Return all of the following entries as written, but without the images.

** Opening DATA UNDER STUDY block **

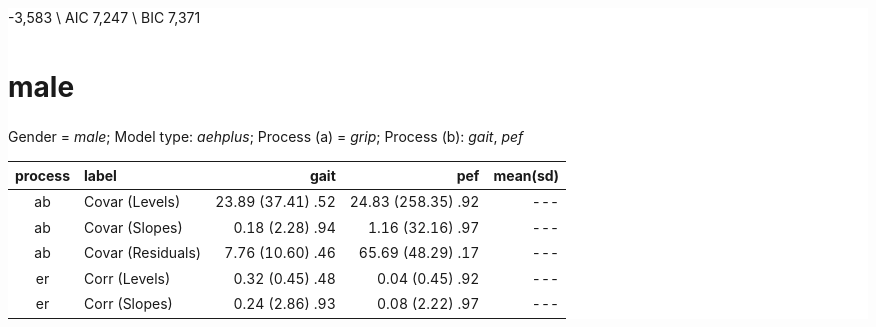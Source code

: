    <td style="text-align:right;"> -3,583 </td>
  </tr>
  <tr>
   <td style="text-align:center;"> \ </td>
   <td style="text-align:left;"> AIC </td>
   <td style="text-align:right;"> 7,247 </td>
  </tr>
  <tr>
   <td style="text-align:center;"> \ </td>
   <td style="text-align:left;"> BIC </td>
   <td style="text-align:right;"> 7,371 </td>
  </tr>
</tbody>
</table>

# male 

 Gender = _male_; Model type: _aehplus_;  Process (a) = _grip_; Process (b): *gait*, *pef*
<table>
 <thead>
  <tr>
   <th style="text-align:center;"> process </th>
   <th style="text-align:left;"> label </th>
   <th style="text-align:right;"> gait </th>
   <th style="text-align:right;"> pef </th>
   <th style="text-align:right;"> mean(sd) </th>
  </tr>
 </thead>
<tbody>
  <tr>
   <td style="text-align:center;"> ab </td>
   <td style="text-align:left;"> Covar (Levels) </td>
   <td style="text-align:right;"> 23.89 (37.41)     .52 </td>
   <td style="text-align:right;"> 24.83 (258.35)     .92 </td>
   <td style="text-align:right;"> --- </td>
  </tr>
  <tr>
   <td style="text-align:center;"> ab </td>
   <td style="text-align:left;"> Covar (Slopes) </td>
   <td style="text-align:right;"> 0.18 (2.28)     .94 </td>
   <td style="text-align:right;"> 1.16 (32.16)     .97 </td>
   <td style="text-align:right;"> --- </td>
  </tr>
  <tr>
   <td style="text-align:center;"> ab </td>
   <td style="text-align:left;"> Covar (Residuals) </td>
   <td style="text-align:right;"> 7.76 (10.60)     .46 </td>
   <td style="text-align:right;"> 65.69 (48.29)     .17 </td>
   <td style="text-align:right;"> --- </td>
  </tr>
  <tr>
   <td style="text-align:center;"> er </td>
   <td style="text-align:left;"> Corr (Levels) </td>
   <td style="text-align:right;"> 0.32 (0.45)     .48 </td>
   <td style="text-align:right;"> 0.04 (0.45)     .92 </td>
   <td style="text-align:right;"> --- </td>
  </tr>
  <tr>
   <td style="text-align:center;"> er </td>
   <td style="text-align:left;"> Corr (Slopes) </td>
   <td style="text-align:right;"> 0.24 (2.86)     .93 </td>
   <td style="text-align:right;"> 0.08 (2.22)     .97 </td>
   <td style="text-align:right;"> --- </td>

** Closing DATA UNDER STUDY block **

RESULT OF THIS EXERCISE:
Source code

:    <td style="text-align:right;"> -3,583 </td>
  </tr>
  <tr>
   <td style="text-align:center;"> \ </td>
   <td style="text-align:left;"> AIC </td>
   <td style="text-align:right;"> 7,247 </td>
  </tr>
  <tr>
   <td style="text-align:center;"> \ </td>
   <td style="text-align:left;"> BIC </td>
   <td style="text-align:right;"> 7,371 </td>
  </tr>
</tbody>
</table>

# male 

 Gender = _male_; Model type: _aehplus_;  Process (a) = _grip_; Process (b): *gait*, *pef*
<table>
 <thead>
  <tr>
   <th style="text-align:center;"> process </th>
   <th style="text-align:left;"> label </th>
   <th style="text-align:right;"> gait </th>
   <th style="text-align:right;"> pef </th>
   <th style="text-align:right;"> mean(sd) </th>
  </tr>
 </thead>
<tbody>
  <tr>
   <td style="text-align:center;"> ab </td>
   <td style="text-align:left;"> Covar (Levels) </td>
   <td style="text-align:right;"> 23.89 (37.41)     .52 </td>
   <td style="text-align:right;"> 24.83 (258.35)     .92 </td>
   <td style="text-align:right;"> --- </td>
  </tr>
  <tr>
   <td style="text-align:center;"> ab </td>
   <td style="text-align:left;"> Covar (Slopes) </td>
   <td style="text-align:right;"> 0.18 (2.28)     .94 </td>
   <td style="text-align:right;"> 1.16 (32.16)     .97 </td>
   <td style="text-align:right;"> --- </td>
  </tr>
  <tr>
   <td style="text-align:center;"> ab </td>
   <td style="text-align:left;"> Covar (Residuals) </td>
   <td style="text-align:right;"> 7.76 (10.60)     .46 </td>
   <td style="text-align:right;"> 65.69 (48.29)     .17 </td>
   <td style="text-align:right;"> --- </td>
  </tr>
  <tr>
   <td style="text-align:center;"> er </td>
   <td style="text-align:left;"> Corr (Levels) </td>
   <td style="text-align:right;"> 0.32 (0.45)     .48 </td>
   <td style="text-align:right;"> 0.04 (0.45)     .92 </td>
   <td style="text-align:right;"> --- </td>
  </tr>
  <tr>
   <td style="text-align:center;"> er </td>
   <td style="text-align:left;"> Corr (Slopes) </td>
   <td style="text-align:right;"> 0.24 (2.86)     .93 </td>
   <td style="text-align:right;"> 0.08 (2.22)     .97 </td>
   <td style="text-align:right;"> --- </td>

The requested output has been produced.